Suggest that requirements related to the lease be grouped together, and
the same for the pool requirements: it makes it clearer.
''Number of pools MUST NOT be limited''[[BR]]
This is should be a separate requirement.
''MUST allow lease reservation for specific hosts (via hooks?)''[[BR]]
Remove the "(via hooks?)"; that is an implementation detail and is not a
requirement. The same goes for the requirement ''MUST allow pool
selection for new clients (via hooks)''.
''additional, flexible information MUST be stored along with lease (e.g.
subscriber-id, relay-id or other options. This may be used for RECONFIGURE
or requested over LEASEQUERY).

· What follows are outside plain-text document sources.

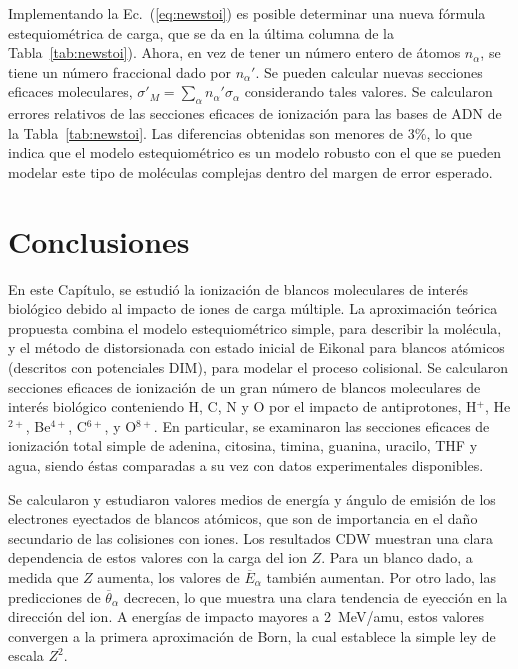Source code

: Implementando la Ec.~(\ref{eq:newstoi}) es posible determinar una nueva 
fórmula estequiométrica de carga, que se da en la última columna de 
la Tabla~\ref{tab:newstoi}). Ahora, en vez de tener un número entero de 
átomos $n_{\alpha}$, se tiene un número fraccional dado por 
$n_{\alpha}'$. Se pueden calcular nuevas secciones eficaces moleculares, 
$\sigma'_{M}=\sum_{\alpha}n_{\alpha}'\sigma_{\alpha}$ considerando tales 
valores. Se calcularon errores relativos de las secciones eficaces de 
ionización para las bases de ADN de la Tabla~\ref{tab:newstoi}. Las 
diferencias obtenidas son menores de 3\%, lo que indica que el modelo 
estequiométrico es un modelo robusto con el que se pueden modelar 
este tipo de moléculas complejas dentro del margen de error esperado.

\section{Conclusiones}

En este Capítulo, se estudió la ionización de blancos moleculares de 
interés biológico debido al impacto de iones de carga múltiple. La 
aproximación teórica propuesta combina el modelo estequiométrico simple, 
para describir la molécula, y el método de distorsionada con estado 
inicial de Eikonal para blancos atómicos (descritos con potenciales 
DIM), para modelar el proceso colisional. Se calcularon secciones 
eficaces de ionización de un gran número de blancos moleculares de 
interés biológico conteniendo H, C, N y O por el impacto de 
antiprotones, H$^{+}$, He$^{2+}$, Be$^{4+}$, C$^{6+}$, y O$^{8+}$. 
En particular, se examinaron las secciones eficaces de ionización total 
simple de adenina, citosina, timina, guanina, uracilo, THF y agua, 
siendo éstas comparadas a su vez con datos experimentales disponibles. 

Se calcularon y estudiaron valores medios de energía y ángulo de emisión 
de los electrones eyectados de blancos atómicos, que son de importancia 
en el daño secundario de las colisiones con iones. Los resultados CDW
muestran una clara dependencia de estos valores con la carga del ion 
$Z$. Para un blanco dado, a medida que $Z$ aumenta, los valores de
$\overline{E}_{\alpha}$ también aumentan. Por otro lado, las 
predicciones de $\overline{\theta}_{\alpha}$ decrecen, lo que muestra 
una clara tendencia de eyección en la dirección del ion. A energías de 
impacto mayores a 2~MeV/amu, estos valores convergen a la primera 
aproximación de Born, la cual establece la simple ley de escala $Z^{2}$.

Number of actual information MUST be
flexible as number of options may increase in the future.'' I suggest:
{{{
It must be possible to store DHCP options with the lease (e.g. subscriber-
id,
relay-id or other options).
* The number of options that can be associated with the lease MUST NOT be
limited.
* No restrictions must exist on the types of options and their data.
* It MUST be possible to store multiple options of the same type with a
particular lease.
}}}
The last requirement in this section: ''MAY allow view/update by existing
tools'' is not really an independent requirement - it is implicitly
covered by the lease/pool manipulation requirements.

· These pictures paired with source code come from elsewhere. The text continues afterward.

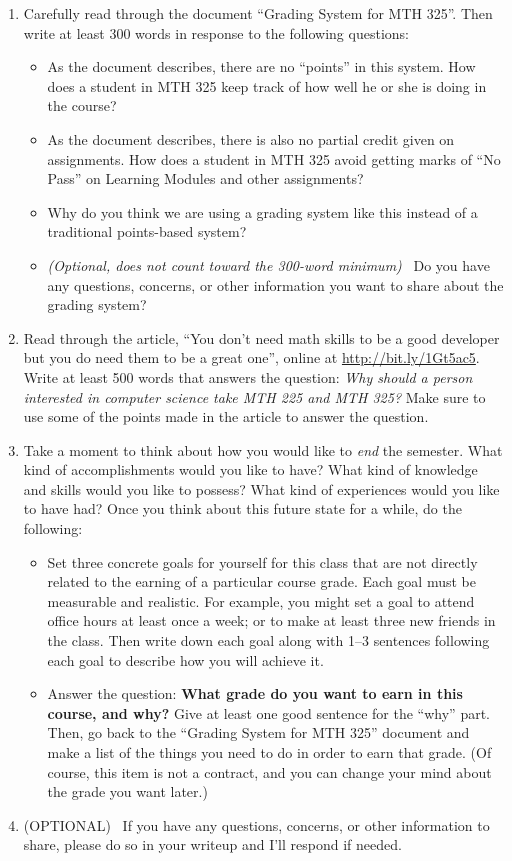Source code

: \documentclass[11pt,letterpaper]{article}
\begin{document}
\begin{enumerate}
	\item Carefully read through the document ``Grading System for MTH 325''. Then write at least 300 words in response to the following questions: 
		\begin{itemize}
			\item As the document describes, there are no ``points'' in this system. How does a student in MTH 325 keep track of how well he or she is doing in the course? 
			\item As the document describes, there is also no partial credit given on assignments. How does a student in MTH 325 avoid getting marks of ``No Pass'' on Learning Modules and other assignments? 
			\item Why do you think we are using a grading system like this instead of a traditional points-based system? 
			\item \emph{(Optional, does not count toward the 300-word minimum)} \ Do you have any questions, concerns, or other information you want to share about the grading system? 
		\end{itemize}

	\item Read through the article, ``You don't need math skills to be a good developer but you do need them to be a great one'', online at \url{http://bit.ly/1Gt5ac5}. Write at least 500 words that answers the question: \emph{Why should a person interested in computer science take MTH 225 and MTH 325?} Make sure to use some of the points made in the article to answer the question. 

	\item Take a moment to think about how you would like to \emph{end} the semester. What kind of accomplishments would you like to have? What kind of knowledge and skills would you like to possess? What kind of experiences would you like to have had? Once you think about this future state for a while, do the following: 
		\begin{itemize}
			\item Set three concrete goals for yourself for this class that are not directly related to the earning of a particular course grade. Each goal must be measurable and realistic. For example, you might set a goal to attend office hours at least once a week; or to make at least three new friends in the class. Then write down each goal along with 1--3 sentences following each goal to describe how you will achieve it. 
			\item Answer the question: \textbf{What grade do you want to earn in this course, and why?} Give at least one good sentence for the ``why'' part. Then, go back to the ``Grading System for MTH 325'' document and make a list of the things you need to do in order to earn that grade. (Of course, this item is not a contract, and you can change your mind about the grade you want later.) 
		\end{itemize}

	\item (OPTIONAL) \ If you have any questions, concerns, or other information to share, please do so in your writeup and I'll respond if needed. 

\end{enumerate}
\end{document}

'''Scalability Requirements'''[[BR]]
''MUST support option definitions''[[BR]]
I would put this as "MUST be able to store user-defined options".
''MUST allow multiple r/w access''[[BR]]
Clearer to put "MUST be able to support concurrent read/write access from
multiple processes".
''MUST scale from small (mostly sqlite) to medium (e.g. Postgres, MySQL,
Oracle) to large (e.g. cassandra, hadoop) databases''[[BR]]
I would put this as "MUST be able to work with different databases". It
is quite possible that an SQLite database would be too slow and not
support a large DHCP installation. But that is the fault of the database
and not a problem with the system.
'''Lease Information'''[[BR]]
Focus on the information to be stored, not the format. For example, a
valid design would be to separate information about the IPV4/IPV6 leases
into different tables. In that case the size of the address field in the
V4 table would be different from that in the V6 table. I suggest listing
the V4 information and V6 information separately - it is a design choice
if the information is combined in one table.
The following comments are about individual items but, unless the format
of the data is mandated by an RFC, just identify the data to be stored.
* client-id/client-id-length/hw-address: No need to worry about the length
of the client-id field. If this is stored in a string in a database, the
database will handle storing the size information.
* pool-id: There are no pointers in SQL true, but storing in one table the
ID of a row in another table is very common, so does not need a remark.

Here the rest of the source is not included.